Bulk runs too long or too fast

Use the bulk fermentation tool to adjust inoculation based on real dough temperature.

Discard keeps piling up

Use the discard calculator to convert excess starter into practical, same-day recipes.

What to do next after each bake

  1. Log the key numbers: hydration, starter percentage, dough temperature, and total bulk time.
  2. Write one dough note: sticky, tight, extensible, puffy, sluggish, or overactive.
  3. Write one bake note: oven spring, crumb openness, crust color, and flavor balance.
  4. Choose one change for next bake: for example hydration -2%, starter +5%, or warmer dough temp.
  5. Repeat the same structure: run the calculator again, compare outcomes, and keep what works.

Sourdough Quiz

Find your next calculator in 30 seconds

Answer three quick questions and get the best next tool for your current bake stage.

1) What are you trying to do right now?
2) Where are you stuck?
3) What outcome do you want most?

FAQs

Frequently Asked Questions

Answers to common sourdough questions about hydration, starter care, and fermentation timing.
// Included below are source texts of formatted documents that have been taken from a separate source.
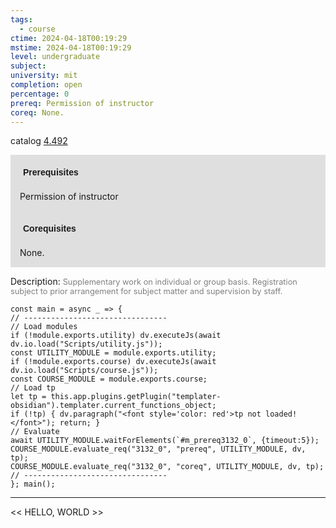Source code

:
 ```yaml
---
tags:
  - course
ctime: 2024-04-18T00:19:29
mstime: 2024-04-18T00:19:29
level: undergraduate
subject: 
university: mit
completion: open
percentage: 0
prereq: Permission of instructor
coreq: None.
---
```


catalog [4.492](http://student.mit.edu/catalog/m4d.html#4.492)

<span style="display: block; padding: 15px; background-color: rgb(100, 100, 100, 0.2);"><font id="m_prereq3132_0" style="display: block; font-family: Arial, sans-serif; font-weight: bold; padding: 5px">Prerequisites</font><br><span id="prereq3132_0">Permission of instructor</span></span>
<span style="display: block; padding: 15px; background-color: rgb(100, 100, 100, 0.2);"><font id="m_coreq3132_0" style="display: block; font-family: Arial, sans-serif; font-weight: bold; padding: 5px">Corequisites</font><br><span id="coreq3132_0">None.</span></span>

<font style="">Description:</font>
<font style="color: grey; font-size: 0.8rem;">Supplementary work on individual or group basis. Registration subject to prior arrangement for subject matter and supervision by staff.</font>

```dataviewjs
const main = async _ => {
// --------------------------------
// Load modules
if (!module.exports.utility) dv.executeJs(await dv.io.load("Scripts/utility.js"));
const UTILITY_MODULE = module.exports.utility;
if (!module.exports.course) dv.executeJs(await dv.io.load("Scripts/course.js"));
const COURSE_MODULE = module.exports.course;
// Load tp
let tp = this.app.plugins.getPlugin("templater-obsidian").templater.current_functions_object;
if (!tp) { dv.paragraph("<font style='color: red'>tp not loaded!</font>"); return; }
// Evaluate
await UTILITY_MODULE.waitForElements(`#m_prereq3132_0`, {timeout:5});
COURSE_MODULE.evaluate_req("3132_0", "prereq", UTILITY_MODULE, dv, tp);
COURSE_MODULE.evaluate_req("3132_0", "coreq", UTILITY_MODULE, dv, tp);
// --------------------------------
}; main();
```

---

<< HELLO, WORLD >>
What hydration percentage is best for beginners?

65–70% hydration is easiest for beginners — the dough is firmer and easier to shape. Most artisan sourdough is 75–80%. Above 85% is for experienced bakers only.

How often should I feed my sourdough starter?

At room temperature (20–22°C / 68–72°F), feed your starter once every 12–24 hours. In the fridge, once a week is enough. Our feeding calculator helps you work out exact amounts.

What does baker's percentage mean?

Baker's percentage expresses each ingredient as a percentage of the total flour weight. If a recipe has 1000g flour and 750g water, the hydration is 75%. Our hydration calculator handles all the maths.

How long should bulk fermentation take?

Typically 4–12 hours at room temperature, depending on dough temperature, starter percentage, and ambient conditions. At 26°C (79°F) with 20% starter, expect 4–5 hours. Our bulk fermentation calculator gives you a precise estimate.

Can I use sourdough discard in other recipes?

Yes — sourdough discard adds flavour to pancakes, crackers, waffles, pizza dough, and banana bread. It can't leaven baked goods on its own (it's too weak), but combined with baking powder or soda it works perfectly.